Mundo, 3 de abr 2026 (ATB Digital).- Las presiones externas, las notificaciones constantes y las agendas cada vez más cargadas fomentan hábitos reactivos que dificultan detenerse a priorizar lo que realmente aporta sentido y valor a la vida diaria, advierten especialistas. Según los expertos, vivir en apuro permanente puede influir negativamente en la toma de decisiones y en el bienestar personal.
La cultura de la urgencia ha condicionado el ritmo cotidiano, ejerciendo una presión constante para responder con inmediatez, lo que puede llevar a confundir la actividad con el progreso. De acuerdo con el Dr. Ira Bedzow (profesor asociado en la Escuela de Medicina de la Universidad de Emory y director ejecutivo de Emory Purpose Project) de Psychology Today, este fenómeno hace que muchas personas prioricen tareas urgentes en detrimento de las realmente importantes, con consecuencias sobre su bienestar y libertad.
La tendencia a priorizar lo urgente frente a lo importante afecta la calidad de vida al distorsionar la toma de decisiones y consolidar hábitos reactivos. Esta dinámica favorece que se atiendan demandas inmediatas y se releguen acciones fundamentales, como cuidar la salud o fortalecer las relaciones cercanas. Según el análisis, la dificultad para diferenciar entre lo inmediato y lo relevante es un obstáculo creciente para vivir con sentido.
Por qué confundimos lo urgente con lo importante
Las notificaciones constantes, agendas saturadas y la presión por responder de inmediato alimentan la confusión entre urgencia e importancia. El Dr. Ira Bedzow explica que lo urgente suele percibirse con mayor claridad porque reclama acción y ofrece una sensación rápida de avance.

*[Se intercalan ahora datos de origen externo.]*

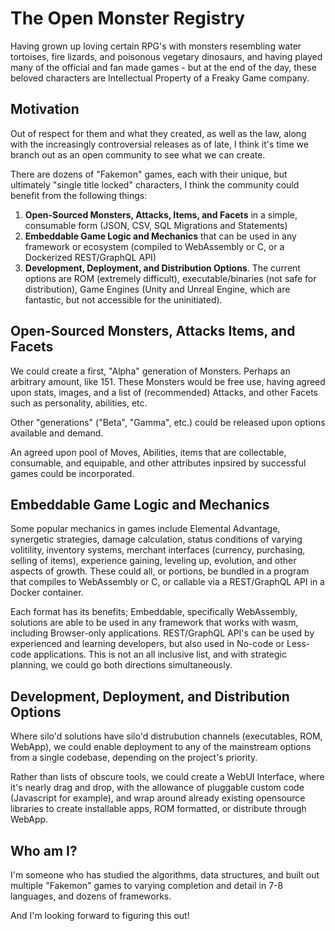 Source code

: # The Open Monster Registry

Having grown up loving certain RPG's with monsters resembling water tortoises, fire lizards, and poisonous vegetary dinosaurs, and having played many of the official and fan made games - but at the end of the day, these beloved characters are Intellectual Property of a Freaky Game company.

## Motivation

Out of respect for them and what they created, as well as the law, along with the increasingly controversial releases as of late, I think it's time we branch out as an open community to see what we can create.

There are dozens of "Fakemon" games, each with their unique, but ultimately "single title locked" characters, I think the community could benefit from the following things:

1. **Open-Sourced Monsters, Attacks, Items, and Facets** in a simple, consumable form (JSON, CSV, SQL Migrations and Statements)
2. **Embeddable Game Logic and Mechanics** that can be used in any framework or ecosystem (compiled to WebAssembly or C, or a Dockerized REST/GraphQL API)
3. **Development, Deployment, and Distribution Options**.  The current options are ROM (extremely difficult), executable/binaries (not safe for distribution), Game Engines (Unity and Unreal Engine, which are fantastic, but not accessible for the uninitiated).

## Open-Sourced Monsters, Attacks Items, and Facets

We could create a first, "Alpha" generation of Monsters.  Perhaps an arbitrary amount, like 151.  These Monsters would be free use, having agreed upon stats, images, and a list of (recommended) Attacks, and other Facets such as personality, abilities, etc.

Other "generations" ("Beta", "Gamma", etc.) could be released upon options available and demand.

An agreed upon pool of Moves, Abilities, items that are collectable, consumable, and equipable, and other attributes inpsired by successful games could be incorporated.


## Embeddable Game Logic and Mechanics

Some popular mechanics in games include Elemental Advantage, synergetic strategies, damage calculation, status conditions of varying volitility, inventory systems, merchant interfaces (currency, purchasing, selling of items), experience gaining, leveling up, evolution, and other aspects of growth.  These could all, or portions, be bundled in a program that compiles to WebAssembly or C, or callable via a REST/GraphQL API in a Docker container.  

Each format has its benefits; Embeddable, specifically WebAssembly, solutions are able to be used in any framework that works with wasm, including Browser-only applications.  REST/GraphQL API's can be used by experienced and learning developers, but also used in No-code or Less-code applications.  This is not an all inclusive list, and with strategic planning, we could go both directions simultaneously.  

## Development, Deployment, and Distribution Options

Where silo'd solutions have silo'd distrubution channels (executables, ROM, WebApp), we could enable deployment to any of the mainstream options from a single codebase, depending on the project's priority.  

Rather than lists of obscure tools, we could create a WebUI Interface, where it's nearly drag and drop, with the allowance of pluggable custom code (Javascript for example), and wrap around already existing opensource libraries to create installable apps, ROM formatted, or distribute through WebApp.


## Who am I?

I'm someone who has studied the algorithms, data structures, and built out multiple "Fakemon" games to varying completion and detail in 7-8 languages, and dozens of frameworks.  

And I'm looking forward to figuring this out!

La atención se dispersa ante mensajes, reuniones o correos electrónicos que requieren respuestas inmediatas. Si bien estas acciones proporcionan una gratificación instantánea, pueden restar capacidad para ver el panorama completo o para mantener la dirección personal a largo plazo.
Según el especialista, lo importante demanda reflexión y dedicación, pero rara vez produce satisfacción inmediata. De este modo, lo urgente resulta más atractivo, aunque no necesariamente influya de manera duradera en el bienestar.
El verdadero valor de atender lo importante
Identificar lo importante implica comprender que muchos de los asuntos que parecen urgentes no marcan una diferencia profunda en la vida. Como destaca Psychology Today, tareas como mejorar la salud, dedicar tiempo a las relaciones o crecer profesionalmente requieren constancia más que premura.
Las decisiones cruciales tienden a formarse de manera gradual y exigen cuestionar prioridades. Elegir acciones deliberadas puede generar incertidumbre, pero también abre la posibilidad de vivir de acuerdo con las metas propias. El Dr. Bedzow recalca que este proceso exige coraje para rechazar lo inmediato cuando no aporta valor real.